## Task to carry out:
What you return must be the lines of the data that hold the word "through".

-----

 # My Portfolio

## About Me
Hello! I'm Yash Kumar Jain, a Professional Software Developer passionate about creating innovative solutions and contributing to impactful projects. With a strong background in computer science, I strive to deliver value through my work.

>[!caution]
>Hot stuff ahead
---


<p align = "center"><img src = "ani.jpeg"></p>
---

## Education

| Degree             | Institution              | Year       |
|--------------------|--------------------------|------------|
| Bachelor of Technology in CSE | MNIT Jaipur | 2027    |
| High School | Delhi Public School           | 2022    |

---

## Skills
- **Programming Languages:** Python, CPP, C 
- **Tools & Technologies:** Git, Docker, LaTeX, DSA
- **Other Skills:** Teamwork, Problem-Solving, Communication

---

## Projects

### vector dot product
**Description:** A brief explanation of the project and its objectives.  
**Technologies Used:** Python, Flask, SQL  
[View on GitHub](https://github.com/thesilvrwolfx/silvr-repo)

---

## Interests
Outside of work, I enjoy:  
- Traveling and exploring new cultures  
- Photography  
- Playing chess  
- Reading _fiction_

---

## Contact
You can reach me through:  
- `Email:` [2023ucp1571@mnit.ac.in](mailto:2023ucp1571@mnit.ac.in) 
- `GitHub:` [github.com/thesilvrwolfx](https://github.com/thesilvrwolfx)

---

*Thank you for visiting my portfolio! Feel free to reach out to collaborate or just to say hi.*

-----

## Task output:
Hello! I'm Yash Kumar Jain, a Professional Software Developer passionate about creating innovative solutions and contributing to impactful projects. With a strong background in computer science, I strive to deliver value through my work.
You can reach me through:  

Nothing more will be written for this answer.